● **Problem to work on**: Set down each record that follows exactly. Drop the images.

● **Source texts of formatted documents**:
****
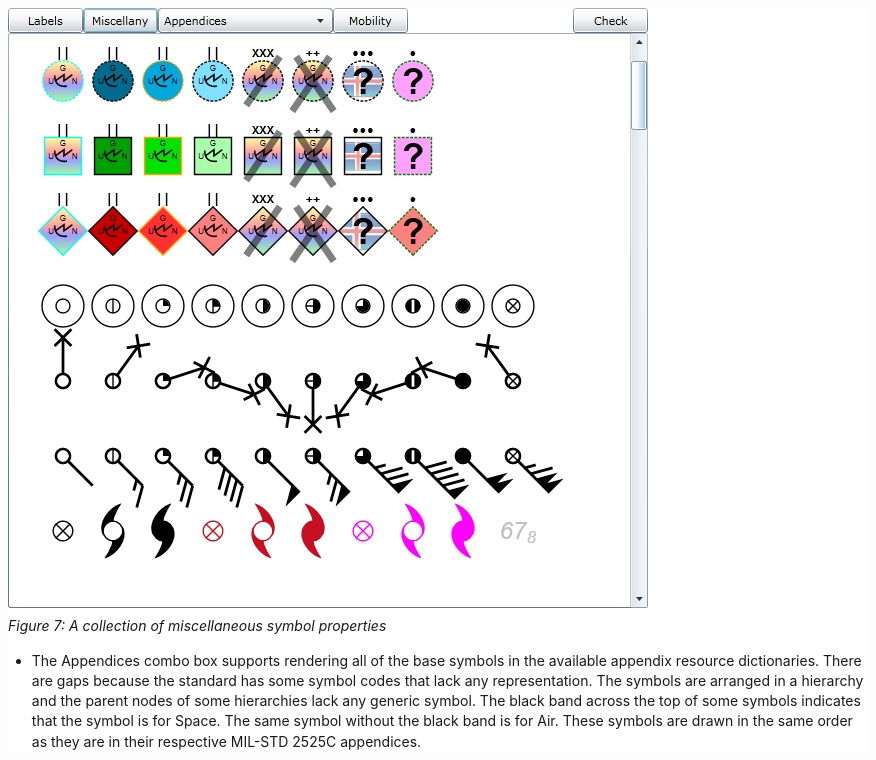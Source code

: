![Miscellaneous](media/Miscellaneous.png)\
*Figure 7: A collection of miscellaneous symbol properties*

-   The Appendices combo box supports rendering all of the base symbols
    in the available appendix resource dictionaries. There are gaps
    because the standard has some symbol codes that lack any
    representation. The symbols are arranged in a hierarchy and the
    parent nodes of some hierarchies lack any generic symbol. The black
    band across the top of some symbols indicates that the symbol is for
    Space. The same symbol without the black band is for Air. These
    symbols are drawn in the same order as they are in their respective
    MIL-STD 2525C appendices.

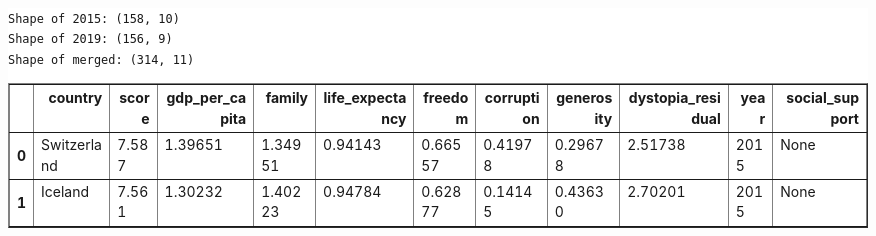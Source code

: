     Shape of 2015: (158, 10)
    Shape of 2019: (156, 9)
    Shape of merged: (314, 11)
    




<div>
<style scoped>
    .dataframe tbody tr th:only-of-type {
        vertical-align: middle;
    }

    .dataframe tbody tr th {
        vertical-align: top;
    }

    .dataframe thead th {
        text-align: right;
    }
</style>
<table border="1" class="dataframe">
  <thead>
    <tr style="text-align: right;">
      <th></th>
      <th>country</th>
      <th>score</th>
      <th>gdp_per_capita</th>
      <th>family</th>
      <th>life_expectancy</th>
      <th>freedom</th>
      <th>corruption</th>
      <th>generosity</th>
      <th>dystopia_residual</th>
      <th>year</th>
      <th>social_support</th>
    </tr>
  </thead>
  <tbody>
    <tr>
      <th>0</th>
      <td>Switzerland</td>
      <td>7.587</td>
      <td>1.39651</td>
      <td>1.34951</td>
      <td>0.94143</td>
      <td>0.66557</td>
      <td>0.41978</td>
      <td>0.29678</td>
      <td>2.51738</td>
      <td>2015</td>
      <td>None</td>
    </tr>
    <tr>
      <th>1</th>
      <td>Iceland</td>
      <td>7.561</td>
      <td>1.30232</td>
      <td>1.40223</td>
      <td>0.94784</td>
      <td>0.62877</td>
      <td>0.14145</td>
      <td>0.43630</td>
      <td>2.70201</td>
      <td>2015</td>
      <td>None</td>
****
● **Task result**:
Source code

:![Miscellaneous](media/Miscellaneous.png)\
*Figure 7: A collection of miscellaneous symbol properties*

-   The Appendices combo box supports rendering all of the base symbols
    in the available appendix resource dictionaries. There are gaps
    because the standard has some symbol codes that lack any
    representation. The symbols are arranged in a hierarchy and the
    parent nodes of some hierarchies lack any generic symbol. The black
    band across the top of some symbols indicates that the symbol is for
    Space. The same symbol without the black band is for Air. These
    symbols are drawn in the same order as they are in their respective
    MIL-STD 2525C appendices.

Source code

:     Shape of 2015: (158, 10)
    Shape of 2019: (156, 9)
    Shape of merged: (314, 11)
    




<div>
<style scoped>
    .dataframe tbody tr th:only-of-type {
        vertical-align: middle;
    }

    .dataframe tbody tr th {
        vertical-align: top;
    }

    .dataframe thead th {
        text-align: right;
    }
</style>
<table border="1" class="dataframe">
  <thead>
    <tr style="text-align: right;">
      <th></th>
      <th>country</th>
      <th>score</th>
      <th>gdp_per_capita</th>
      <th>family</th>
      <th>life_expectancy</th>
      <th>freedom</th>
      <th>corruption</th>
      <th>generosity</th>
      <th>dystopia_residual</th>
      <th>year</th>
      <th>social_support</th>
    </tr>
  </thead>
  <tbody>
    <tr>
      <th>0</th>
      <td>Switzerland</td>
      <td>7.587</td>
      <td>1.39651</td>
      <td>1.34951</td>
      <td>0.94143</td>
      <td>0.66557</td>
      <td>0.41978</td>
      <td>0.29678</td>
      <td>2.51738</td>
      <td>2015</td>
      <td>None</td>
    </tr>
    <tr>
      <th>1</th>
      <td>Iceland</td>
      <td>7.561</td>
      <td>1.30232</td>
      <td>1.40223</td>
      <td>0.94784</td>
      <td>0.62877</td>
      <td>0.14145</td>
      <td>0.43630</td>
      <td>2.70201</td>
      <td>2015</td>
      <td>None</td>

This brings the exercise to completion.